Adjudikation

Adjudikation ist ein vor allem im angelsächsischen Rechtsraum seit über 10 Jahren verbreitetes Verfahren zur außergerichtlichen Beilegung von Streitigkeiten. Auf Anrufung einer Partei eines Vertrages über Bauleistungen muss ein Adjudikator innerhalb von 28 Kalendertagen über die vorgetragene Streitigkeit entscheiden. Die Parteien sind solange an die Entscheidung des Adjudikators gebunden, bis diese durch die Parteien einvernehmlich abgeändert oder auf Antrag einer Partei von einem (Schieds-) Gericht aufgehoben wird. Die Effizienz des Verfahrens liegt darin, dass es in kurzen Fristen von wenigen Wochen abgewickelt wird.

Gegenstand des Verfahrens können alle Arten von Streitigkeiten und Ansprüchen sein, also nicht nur Zahlungsansprüche, sondern auch Feststellungen über Unwirksamkeit oder Wirksamkeit von Erklärungen etc.

In Deutschland setzt Adjudikation eine vertragliche Vereinbarung der beteiligten Parteien voraus, die schon Bestandteil des Bau- bzw. Anlagenbauvertrages sein kann. Über die Ausgestaltung des Adjudikationsverfahrens im Einzelnen und die Benennung eines oder mehrerer Adjudikatoren entscheiden die Parteien.


Verfahren einer Adjudikation

Grundlage für die Durchführung einer Adjudikation ist eine auf den konkreten Streitfall bezogene Adjudikationsvereinbarung der beteiligten Parteien, in der üblicherweise auch die Regeln für das Verfahren festgelegt werden. Nationale Institutionen haben Musterklauseln und Verfahrensordnungen entwickelt, auf die in diesem Zusammenhang zurückgegriffen werden kann.

Zu nennen sind:

  • DIS-Verfahrensordnung für Adjudikation
    • Herausgeber: Deutsche Institution für Schiedsgerichtsbarkeit e.V. (DIS)
  • Streitlösungsordnung für das Bauwesen (SL-Bau);
    • Herausgeber: Deutsche Gesellschaft für Baurecht e.V. und Deutscher Beton- und Bautechnik-Verein E.V.
Anwendungsgebiet einer Adjudikation

In Deutschland wird das Adjudikationsverfahren bisher im Bereich von (Anlagen-) Bauprojekten angewendet.

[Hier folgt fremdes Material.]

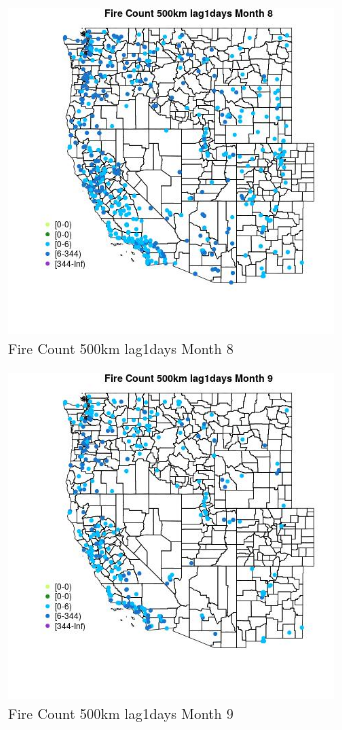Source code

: \begin{figure} 
\centering  
\includegraphics[width=0.77\textwidth]{Code_Outputs/Report_ML_input_PM25_Step4_part_e_de_duplicated_aves_compiled_2019-05-18wNAs_MapObsMo8Fire_Count_500km_lag1days.jpg} 
\caption{\label{fig:Report_ML_input_PM25_Step4_part_e_de_duplicated_aves_compiled_2019-05-18wNAsMapObsMo8Fire_Count_500km_lag1days}Fire Count 500km lag1days Month 8} 
\end{figure} 
 

\begin{figure} 
\centering  
\includegraphics[width=0.77\textwidth]{Code_Outputs/Report_ML_input_PM25_Step4_part_e_de_duplicated_aves_compiled_2019-05-18wNAs_MapObsMo9Fire_Count_500km_lag1days.jpg} 
\caption{\label{fig:Report_ML_input_PM25_Step4_part_e_de_duplicated_aves_compiled_2019-05-18wNAsMapObsMo9Fire_Count_500km_lag1days}Fire Count 500km lag1days Month 9} 
\end{figure} 
 

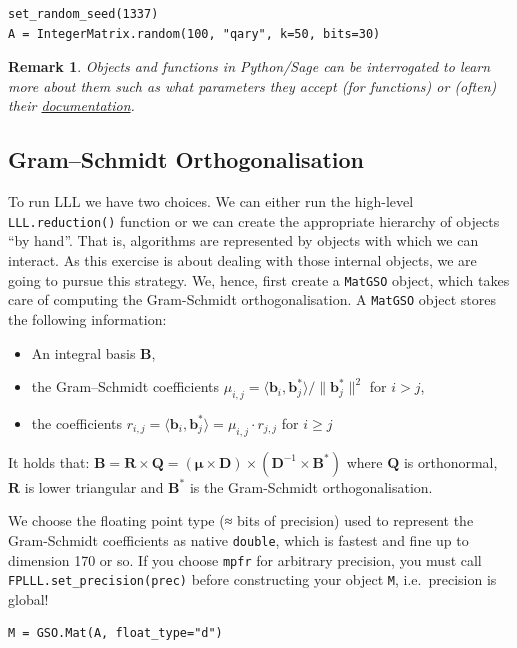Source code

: \documentclass[10pt,a4paper,nobib]{tufte-handout}
\newtheorem{remark}{Remark}
\renewcommand{\vec}[1]{\ensuremath{\mathbf{#1}}\xspace}
\providecommand{\mat}[1]{\ensuremath{\vec{#1}}\xspace}
\begin{document}
\lstset{language=Python,label= ,caption= ,captionpos=b,numbers=none}
\begin{lstlisting}
set_random_seed(1337)
A = IntegerMatrix.random(100, "qary", k=50, bits=30)
\end{lstlisting}

\begin{remark}
Objects and functions in Python/Sage can be interrogated to learn more about them such as what parameters they accept (for functions) or (often) their \href{https://doc.sagemath.org/html/en/tutorial/tour\_help.html}{documentation}.
\end{remark}

\subsection{Gram–Schmidt Orthogonalisation}
\label{sec:org206f313}

To run LLL we have two choices. We can either run the high-level \texttt{LLL.reduction()} function or we can create the appropriate hierarchy of objects “by hand”. That is, algorithms are represented by objects with which we can interact. As this exercise is about dealing with those internal objects, we are going to pursue this strategy. We, hence, first create a \texttt{MatGSO} object, which takes care of computing the Gram-Schmidt orthogonalisation. A \texttt{MatGSO} object stores the following information:
\begin{itemize}
\item An integral basis \(\mat{B}\),
\item the Gram--Schmidt coefficients \(μ_{i,j} = ⟨\vec{b}_i, \vec{b}^*_j⟩ / \|\vec{b}^*_j\|^2\) for \(i>j\),
\item the coefficients \(r_{i,j} = ⟨\vec{b}_i, \vec{b}^*_j⟩ = μ_{i,j} ⋅ r_{j,j}\) for \(i\geq j\)
\end{itemize}
It holds that: \(\mat{B} = \mat{R} × \mat{Q} = (\mat{μ} × \mat{D}) × (\mat{D}^{-1} × \mat{B}^*)\) where \(\mat{Q}\) is orthonormal, \(\mat{R}\) is lower triangular and \(\mat{B}^*\) is the Gram-Schmidt orthogonalisation.

We choose the floating point type (≈ bits of precision) used to represent the Gram-Schmidt coefficients as native \texttt{double}, which is fastest and fine up to dimension 170 or so. If you choose \texttt{mpfr} for arbitrary precision, you must call \texttt{FPLLL.set\_precision(prec)} before constructing your object \texttt{M}, i.e. precision is global!

\lstset{language=Python,label= ,caption= ,captionpos=b,numbers=none}
\begin{lstlisting}
M = GSO.Mat(A, float_type="d")
\end{lstlisting}
\end{document}
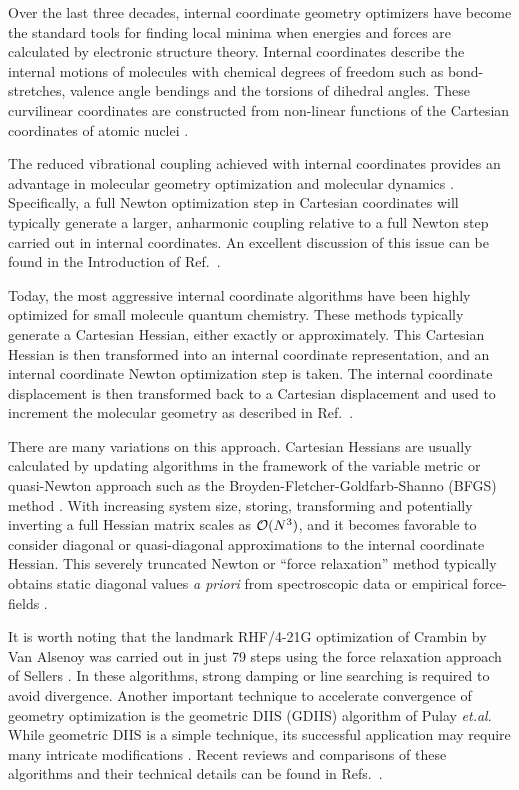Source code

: \documentclass[prl,aps,preprint,superbib,12pt]{revtex4}
\begin{document}
Over the last three decades, internal coordinate geometry optimizers have become the standard 
tools for finding local minima when energies and forces are calculated by electronic structure 
theory. Internal coordinates describe the internal motions of molecules 
with chemical degrees of freedom such as bond-stretches, valence angle bendings and the torsions 
of dihedral angles. These curvilinear coordinates are constructed from non-linear functions of the 
Cartesian coordinates of atomic nuclei \cite{EWilson55}.

The reduced vibrational coupling achieved with internal coordinates provides an advantage 
in molecular geometry optimization \cite{PPulay77} and molecular dynamics \cite{PPulay02}.
Specifically, a full Newton optimization step in Cartesian coordinates will typically generate a larger, 
anharmonic coupling relative to a full Newton step carried out in internal coordinates.
An excellent discussion of this issue can be found in the Introduction of Ref.~.

Today, the most aggressive internal coordinate algorithms have been highly optimized for 
small molecule quantum chemistry.  These methods typically generate a Cartesian Hessian,
either exactly or approximately. This Cartesian Hessian is then transformed into an internal 
coordinate representation, and an internal coordinate Newton optimization step is taken. The internal 
coordinate 
displacement
is then transformed back to a Cartesian displacement and used to increment the 
molecular geometry as described in Ref.~.

There are many variations on this approach.  Cartesian Hessians are usually calculated by updating 
algorithms in the framework of the variable metric or quasi-Newton approach such as the  
Broyden-Fletcher-Goldfarb-Shanno (BFGS) method \cite{RFletcher81}.  With increasing system size, storing,
transforming and potentially inverting a full Hessian matrix scales as ${\cal O}(N^3)$, and it becomes
favorable to consider diagonal or 
quasi-diagonal
approximations to the internal coordinate Hessian. 
This severely truncated Newton or  ``force relaxation'' method typically obtains static diagonal values 
{\em a priori} from spectroscopic data or empirical force-fields 
\cite{PPulay69,GFogarasi79,GFogarasi92,PPulay77,HSellers78,CVanAlsenoy98,RLindh95}.

It is worth noting that the landmark RHF/4-21G optimization of Crambin by Van Alsenoy \cite{CVanAlsenoy98}
was carried out in just 79 steps using the force relaxation approach of Sellers \cite{HSellers78}.
In these algorithms, strong damping \cite{HSellers78} or line searching \cite{HSchlegel82}
is required to avoid divergence. Another important technique to accelerate convergence of 
geometry optimization is the geometric DIIS (GDIIS) \cite{PPulay84} 
algorithm of Pulay
{\it et.al}. While geometric DIIS is a simple 
technique, its successful application may require many intricate modifications \cite{OFarkas02}.  
Recent reviews and comparisons of these algorithms and their technical details can be found in 
Refs.~.
\end{document}
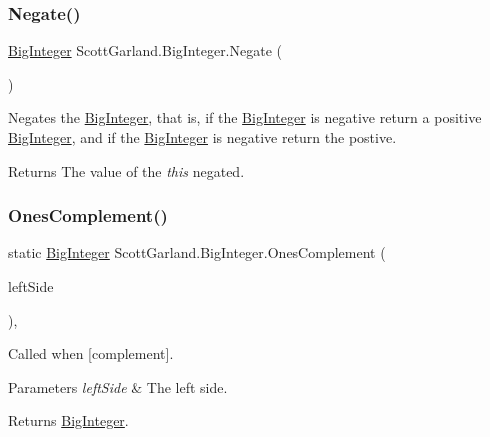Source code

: \subsubsection{\texorpdfstring{Negate()}{Negate()}}
{\footnotesize\ttfamily \hyperlink{class_scott_garland_1_1_big_integer}{Big\+Integer} Scott\+Garland.\+Big\+Integer.\+Negate (\begin{DoxyParamCaption}{ }\end{DoxyParamCaption})\hspace{0.3cm}{\ttfamily [inline]}}



Negates the \hyperlink{class_scott_garland_1_1_big_integer}{Big\+Integer}, that is, if the \hyperlink{class_scott_garland_1_1_big_integer}{Big\+Integer} is negative return a positive \hyperlink{class_scott_garland_1_1_big_integer}{Big\+Integer}, and if the \hyperlink{class_scott_garland_1_1_big_integer}{Big\+Integer} is negative return the postive. 

\begin{DoxyReturn}{Returns}
The value of the {\itshape this}  negated.
\end{DoxyReturn}
\mbox{\label{class_scott_garland_1_1_big_integer_ac47135fd6f248d218993915446bf5eb5}} 
\subsubsection{\texorpdfstring{Ones\+Complement()}{OnesComplement()}}
{\footnotesize\ttfamily static \hyperlink{class_scott_garland_1_1_big_integer}{Big\+Integer} Scott\+Garland.\+Big\+Integer.\+Ones\+Complement (\begin{DoxyParamCaption}\item[{\hyperlink{class_scott_garland_1_1_big_integer}{Big\+Integer}}]{left\+Side }\end{DoxyParamCaption})\hspace{0.3cm}{\ttfamily [inline]}, {\ttfamily [static]}}



Called when \mbox{[}complement\mbox{]}. 


\begin{DoxyParams}{Parameters}
{\em left\+Side} & The left side.\\
\hline
\end{DoxyParams}
\begin{DoxyReturn}{Returns}
\hyperlink{class_scott_garland_1_1_big_integer}{Big\+Integer}.
\end{DoxyReturn}
\mbox{\label{class_scott_garland_1_1_big_integer_ab7ca7bc80abdb8236d2a02468c7025ec}}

Vorteile einer Adjudikation

Sofortige Sachverhaltsklärung:

Durch die projektbegleitend vereinbarte Adjudikation können auftretende Streitigkeiten kurzfristig einer Klärung zugeführt werden. Hierdurch werden Sachverhalte / Fakten, deren Klärung ggf. durch den weiteren Projektablauf unmöglich oder erheblich erschwert werden, "gesichert" (Problem der Fortführung des Projekts, der "Überbauung").

Planungssicherheit

Auftraggeber wie Auftragnehmer brauchen bei (Anlagen-)Bauprojekten Planungssicherheit. Die strittige Frage, wie z.B. eine Baubeschreibung auszulegen ist, muss zeitnah – baubegleitend – entschieden werden.

Streitvermeidung

Durch die zeitnahe baubegleitende Adjudikationsentscheidung werden taktische "Spiele" vermieden. Jede Partei kann über die vereinbarte Adjudikation eine schnelle und bis zum Bauende bindende Entscheidung erlangen.

Vertraulichkeit

Der Prozess der Adjudikation ist vertraulich und nicht öffentlich.